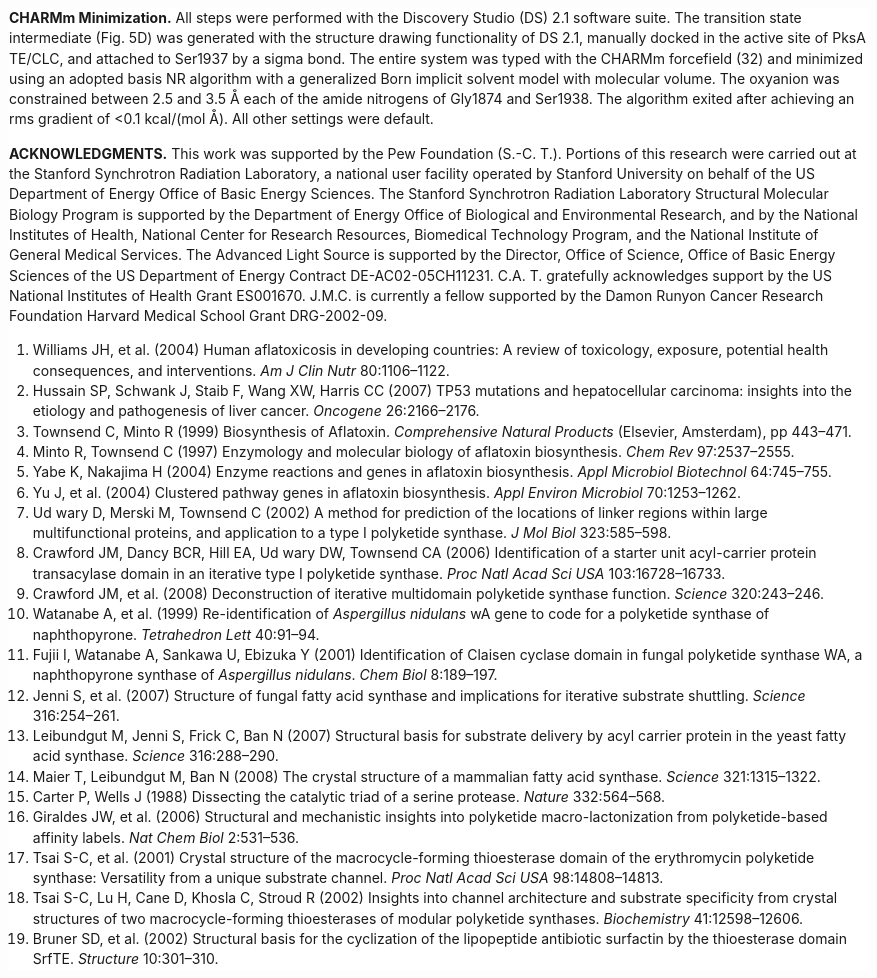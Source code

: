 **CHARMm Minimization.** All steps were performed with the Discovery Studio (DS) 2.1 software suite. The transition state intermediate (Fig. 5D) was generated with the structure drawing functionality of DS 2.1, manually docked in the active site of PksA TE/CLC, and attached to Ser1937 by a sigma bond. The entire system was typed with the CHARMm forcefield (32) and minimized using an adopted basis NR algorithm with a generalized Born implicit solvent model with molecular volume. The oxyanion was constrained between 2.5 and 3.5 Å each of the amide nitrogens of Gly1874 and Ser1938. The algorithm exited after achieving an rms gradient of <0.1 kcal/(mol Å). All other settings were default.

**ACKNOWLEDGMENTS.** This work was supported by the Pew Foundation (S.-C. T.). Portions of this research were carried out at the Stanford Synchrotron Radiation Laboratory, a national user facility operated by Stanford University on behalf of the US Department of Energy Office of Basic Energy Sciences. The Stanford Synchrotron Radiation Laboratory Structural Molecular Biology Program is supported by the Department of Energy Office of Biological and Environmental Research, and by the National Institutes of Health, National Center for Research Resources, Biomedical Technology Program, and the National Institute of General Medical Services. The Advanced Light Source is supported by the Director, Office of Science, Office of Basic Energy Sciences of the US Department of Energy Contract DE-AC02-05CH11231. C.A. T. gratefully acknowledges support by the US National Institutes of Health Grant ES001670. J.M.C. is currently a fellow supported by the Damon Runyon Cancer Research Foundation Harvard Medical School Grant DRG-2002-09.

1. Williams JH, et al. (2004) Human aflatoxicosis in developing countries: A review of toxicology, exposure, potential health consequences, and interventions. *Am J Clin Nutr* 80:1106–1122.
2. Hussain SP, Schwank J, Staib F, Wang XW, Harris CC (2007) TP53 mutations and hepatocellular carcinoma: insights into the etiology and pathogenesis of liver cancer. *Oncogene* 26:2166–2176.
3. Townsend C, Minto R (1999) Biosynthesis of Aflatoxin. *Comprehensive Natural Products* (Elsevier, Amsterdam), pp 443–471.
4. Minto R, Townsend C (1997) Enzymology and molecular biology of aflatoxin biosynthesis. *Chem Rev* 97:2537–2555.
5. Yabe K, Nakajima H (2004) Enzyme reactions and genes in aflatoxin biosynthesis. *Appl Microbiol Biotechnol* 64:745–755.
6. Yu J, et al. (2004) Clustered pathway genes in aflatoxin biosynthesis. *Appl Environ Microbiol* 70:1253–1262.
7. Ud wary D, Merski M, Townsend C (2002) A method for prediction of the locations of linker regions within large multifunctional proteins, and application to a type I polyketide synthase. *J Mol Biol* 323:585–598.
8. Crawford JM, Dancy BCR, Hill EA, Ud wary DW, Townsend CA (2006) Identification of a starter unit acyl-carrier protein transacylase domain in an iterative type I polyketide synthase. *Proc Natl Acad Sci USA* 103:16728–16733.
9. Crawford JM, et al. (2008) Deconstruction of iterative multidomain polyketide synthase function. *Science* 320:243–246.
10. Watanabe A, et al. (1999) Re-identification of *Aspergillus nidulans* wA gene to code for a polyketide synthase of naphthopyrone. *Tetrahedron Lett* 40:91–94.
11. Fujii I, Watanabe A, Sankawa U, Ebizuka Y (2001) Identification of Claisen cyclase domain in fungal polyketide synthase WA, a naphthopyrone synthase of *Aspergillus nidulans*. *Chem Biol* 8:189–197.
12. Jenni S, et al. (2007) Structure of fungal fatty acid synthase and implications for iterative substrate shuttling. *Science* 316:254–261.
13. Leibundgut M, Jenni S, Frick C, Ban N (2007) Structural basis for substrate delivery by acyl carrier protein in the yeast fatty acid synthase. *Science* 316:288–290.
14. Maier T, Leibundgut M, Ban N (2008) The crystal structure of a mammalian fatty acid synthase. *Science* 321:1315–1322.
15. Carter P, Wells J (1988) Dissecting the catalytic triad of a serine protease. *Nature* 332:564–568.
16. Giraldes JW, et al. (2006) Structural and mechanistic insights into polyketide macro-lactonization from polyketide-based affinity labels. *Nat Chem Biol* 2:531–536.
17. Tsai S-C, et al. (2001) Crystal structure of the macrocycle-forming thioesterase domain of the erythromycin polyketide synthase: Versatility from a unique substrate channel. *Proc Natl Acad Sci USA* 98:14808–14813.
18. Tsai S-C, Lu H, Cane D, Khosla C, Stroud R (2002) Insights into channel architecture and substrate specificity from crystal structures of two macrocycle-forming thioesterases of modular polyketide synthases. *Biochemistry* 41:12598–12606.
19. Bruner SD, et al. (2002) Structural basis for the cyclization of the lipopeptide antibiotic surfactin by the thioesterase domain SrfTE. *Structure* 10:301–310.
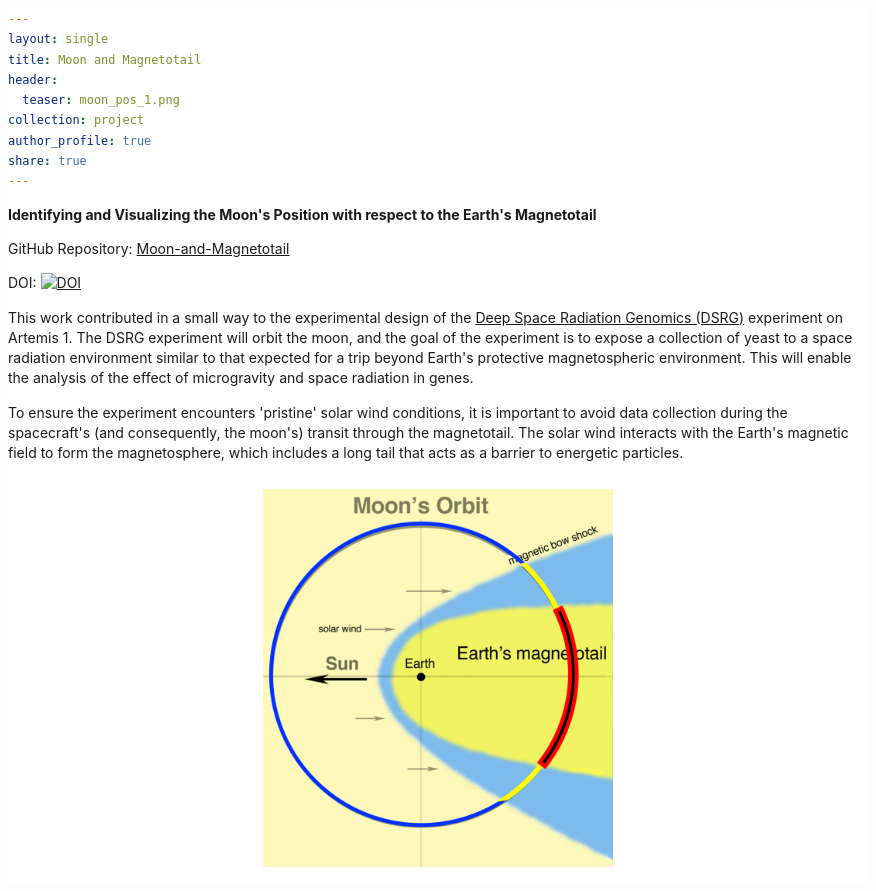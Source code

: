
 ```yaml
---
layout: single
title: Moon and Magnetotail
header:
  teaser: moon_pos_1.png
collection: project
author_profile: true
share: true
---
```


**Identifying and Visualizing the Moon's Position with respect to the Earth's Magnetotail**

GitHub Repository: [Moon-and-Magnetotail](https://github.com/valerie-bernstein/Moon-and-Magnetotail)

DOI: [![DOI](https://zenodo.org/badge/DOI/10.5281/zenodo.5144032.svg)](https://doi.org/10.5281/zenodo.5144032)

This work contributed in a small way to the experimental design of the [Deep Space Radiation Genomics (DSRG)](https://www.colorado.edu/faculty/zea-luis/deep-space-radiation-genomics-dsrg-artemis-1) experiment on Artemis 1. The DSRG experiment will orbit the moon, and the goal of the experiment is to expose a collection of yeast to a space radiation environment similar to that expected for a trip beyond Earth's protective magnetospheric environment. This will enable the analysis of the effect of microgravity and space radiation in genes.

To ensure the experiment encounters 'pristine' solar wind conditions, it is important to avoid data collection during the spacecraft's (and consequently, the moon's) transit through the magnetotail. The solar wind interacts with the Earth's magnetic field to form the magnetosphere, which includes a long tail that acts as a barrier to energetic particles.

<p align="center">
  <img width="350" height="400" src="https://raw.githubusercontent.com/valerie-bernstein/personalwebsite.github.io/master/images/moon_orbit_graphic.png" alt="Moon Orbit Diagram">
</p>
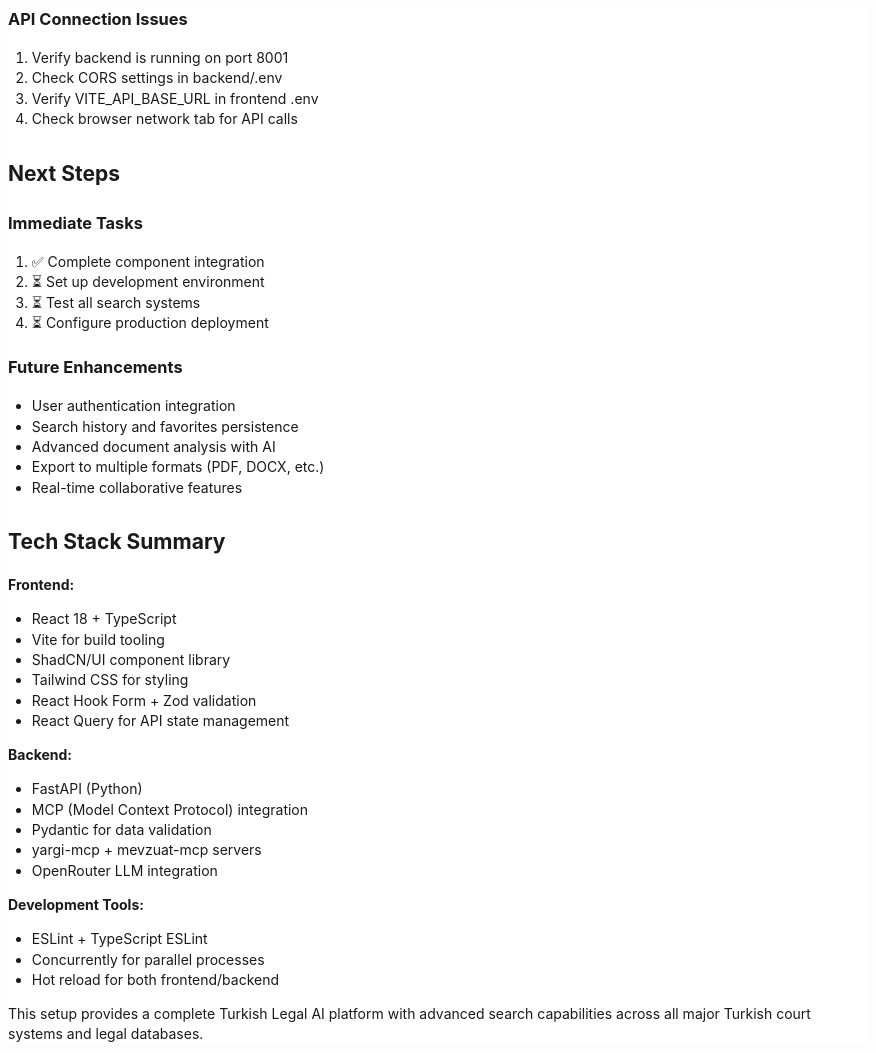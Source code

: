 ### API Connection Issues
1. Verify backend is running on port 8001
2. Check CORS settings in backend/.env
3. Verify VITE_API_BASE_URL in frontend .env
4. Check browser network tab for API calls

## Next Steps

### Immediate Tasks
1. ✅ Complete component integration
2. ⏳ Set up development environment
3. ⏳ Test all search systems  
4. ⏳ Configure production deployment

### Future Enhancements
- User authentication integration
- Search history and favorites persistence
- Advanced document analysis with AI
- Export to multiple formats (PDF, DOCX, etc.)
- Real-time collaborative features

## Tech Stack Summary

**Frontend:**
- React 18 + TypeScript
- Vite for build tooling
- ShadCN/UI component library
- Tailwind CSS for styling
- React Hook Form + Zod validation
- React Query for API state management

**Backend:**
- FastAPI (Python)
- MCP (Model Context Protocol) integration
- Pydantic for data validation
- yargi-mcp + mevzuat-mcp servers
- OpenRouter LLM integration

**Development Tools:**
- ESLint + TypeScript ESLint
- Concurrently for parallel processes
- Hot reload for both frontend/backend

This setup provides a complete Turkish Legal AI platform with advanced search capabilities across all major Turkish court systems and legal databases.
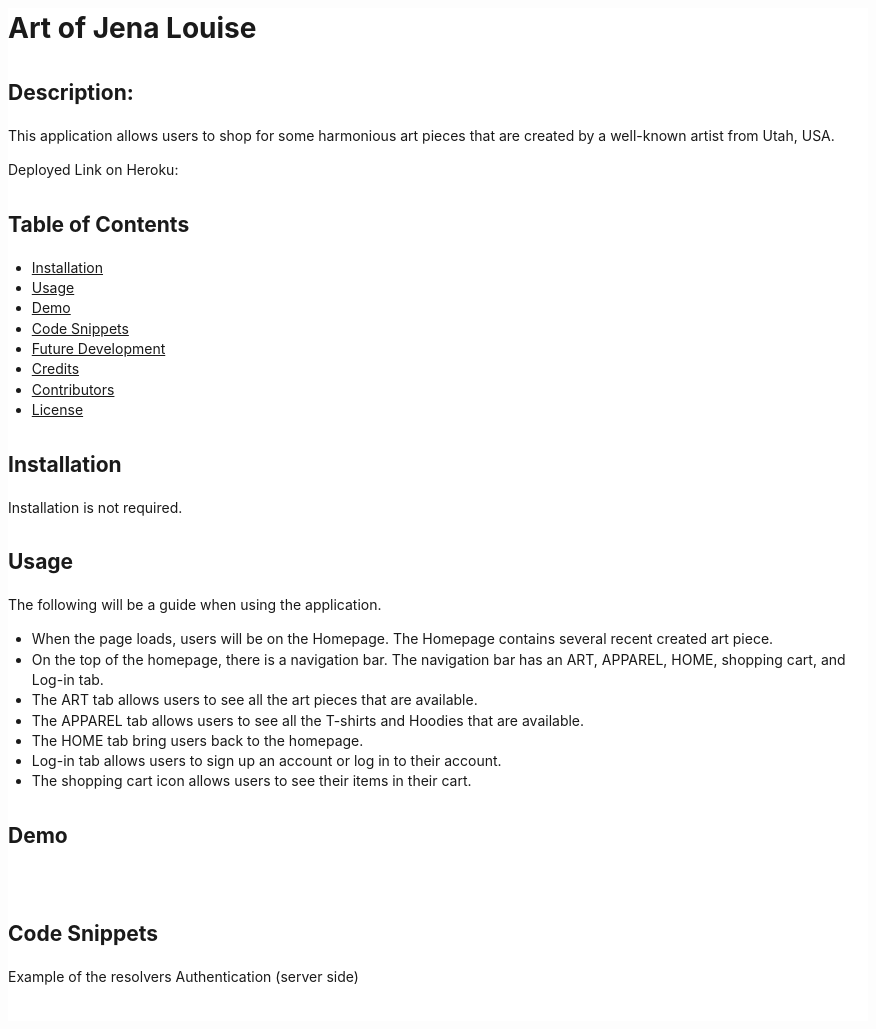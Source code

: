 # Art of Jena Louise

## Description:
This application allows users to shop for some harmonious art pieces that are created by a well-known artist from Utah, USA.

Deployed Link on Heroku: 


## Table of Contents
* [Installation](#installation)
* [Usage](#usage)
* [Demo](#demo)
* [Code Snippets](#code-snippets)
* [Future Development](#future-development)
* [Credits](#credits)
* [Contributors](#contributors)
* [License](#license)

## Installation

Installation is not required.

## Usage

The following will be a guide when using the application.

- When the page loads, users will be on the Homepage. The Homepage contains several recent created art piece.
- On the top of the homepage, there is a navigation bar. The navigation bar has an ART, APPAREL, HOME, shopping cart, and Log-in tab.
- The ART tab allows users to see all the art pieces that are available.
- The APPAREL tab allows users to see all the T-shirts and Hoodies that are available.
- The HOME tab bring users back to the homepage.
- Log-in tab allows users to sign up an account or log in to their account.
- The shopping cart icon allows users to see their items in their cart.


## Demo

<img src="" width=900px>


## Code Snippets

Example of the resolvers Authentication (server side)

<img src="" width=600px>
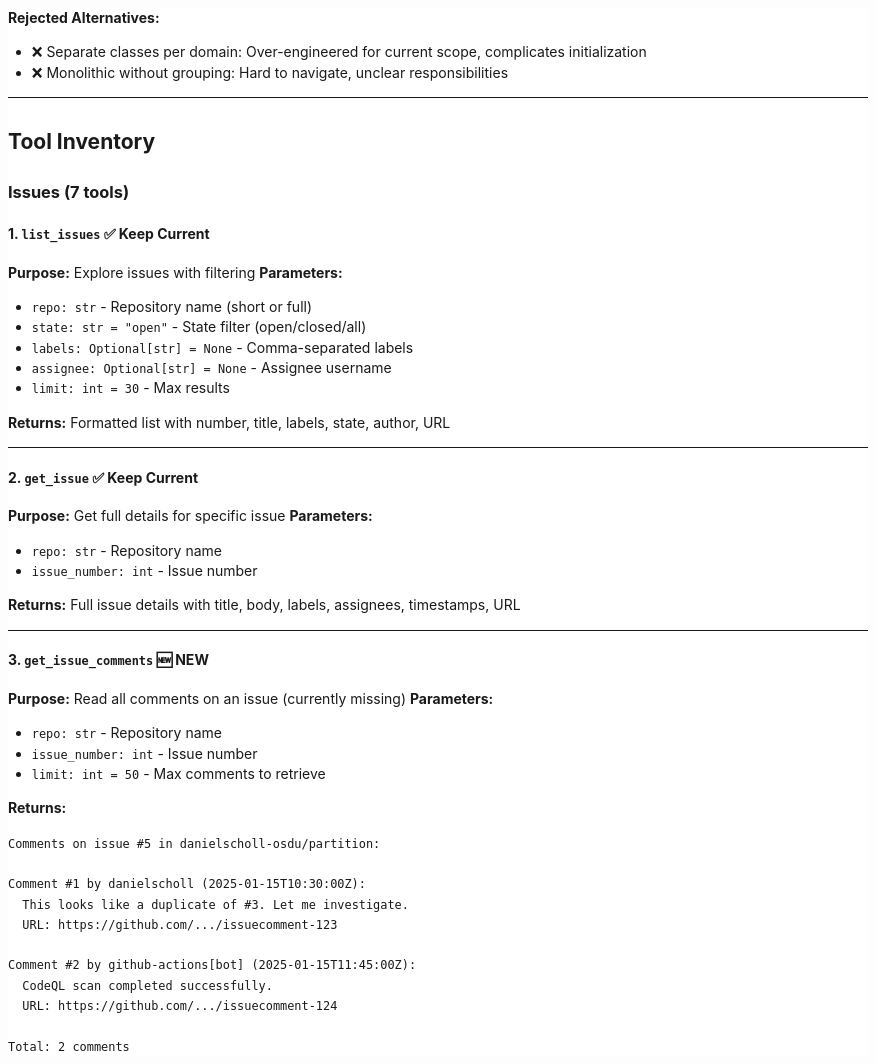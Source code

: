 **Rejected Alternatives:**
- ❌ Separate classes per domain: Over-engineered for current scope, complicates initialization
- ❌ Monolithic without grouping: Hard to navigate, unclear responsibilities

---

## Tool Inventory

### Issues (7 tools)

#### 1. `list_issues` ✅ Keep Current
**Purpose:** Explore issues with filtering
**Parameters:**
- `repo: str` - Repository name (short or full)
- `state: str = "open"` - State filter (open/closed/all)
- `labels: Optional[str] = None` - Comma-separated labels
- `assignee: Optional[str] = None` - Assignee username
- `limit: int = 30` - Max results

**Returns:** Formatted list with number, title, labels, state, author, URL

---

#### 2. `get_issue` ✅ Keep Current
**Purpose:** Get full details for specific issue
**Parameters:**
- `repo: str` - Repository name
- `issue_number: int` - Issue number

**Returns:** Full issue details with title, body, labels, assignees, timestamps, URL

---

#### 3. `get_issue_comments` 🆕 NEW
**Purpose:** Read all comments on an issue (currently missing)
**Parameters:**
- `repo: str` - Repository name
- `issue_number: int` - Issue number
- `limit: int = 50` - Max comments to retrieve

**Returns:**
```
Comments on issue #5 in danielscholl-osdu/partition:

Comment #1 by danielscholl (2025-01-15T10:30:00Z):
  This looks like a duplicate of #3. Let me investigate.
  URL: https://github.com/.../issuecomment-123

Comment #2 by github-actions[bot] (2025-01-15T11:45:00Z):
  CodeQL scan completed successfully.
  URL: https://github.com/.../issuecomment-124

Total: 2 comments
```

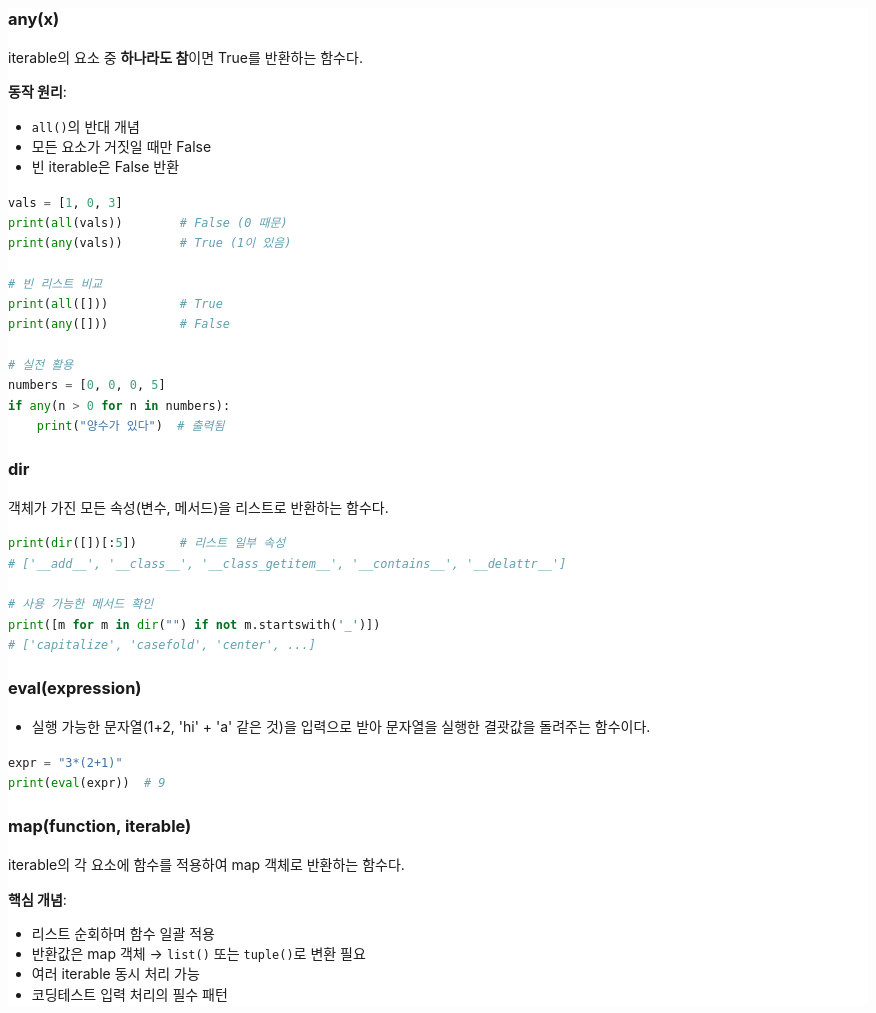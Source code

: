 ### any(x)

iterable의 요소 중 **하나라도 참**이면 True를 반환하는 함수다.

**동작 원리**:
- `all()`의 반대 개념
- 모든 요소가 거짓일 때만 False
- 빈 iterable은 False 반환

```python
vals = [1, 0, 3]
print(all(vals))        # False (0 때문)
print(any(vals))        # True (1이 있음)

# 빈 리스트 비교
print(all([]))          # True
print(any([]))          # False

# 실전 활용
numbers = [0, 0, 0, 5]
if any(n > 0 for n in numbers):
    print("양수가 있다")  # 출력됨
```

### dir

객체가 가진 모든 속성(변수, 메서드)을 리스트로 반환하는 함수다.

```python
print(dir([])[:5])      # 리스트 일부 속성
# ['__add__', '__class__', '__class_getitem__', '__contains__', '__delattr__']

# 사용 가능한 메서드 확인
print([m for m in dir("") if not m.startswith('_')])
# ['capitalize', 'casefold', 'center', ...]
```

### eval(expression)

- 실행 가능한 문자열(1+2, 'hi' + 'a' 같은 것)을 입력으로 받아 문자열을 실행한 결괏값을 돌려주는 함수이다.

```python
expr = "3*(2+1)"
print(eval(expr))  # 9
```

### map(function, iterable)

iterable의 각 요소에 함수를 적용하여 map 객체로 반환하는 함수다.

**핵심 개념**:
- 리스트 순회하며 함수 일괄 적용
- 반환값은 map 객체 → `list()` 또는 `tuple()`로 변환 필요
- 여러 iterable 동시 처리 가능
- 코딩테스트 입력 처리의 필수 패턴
○ ○ ○
> _How to complete this task_: Run a filter over the data above and keep each line that contains the word "Returns".

> _Exercise response_:
**Returns:** Formatted list with number, title, labels, state, author, URL
**Returns:** Full issue details with title, body, labels, assignees, timestamps, URL
**Returns:**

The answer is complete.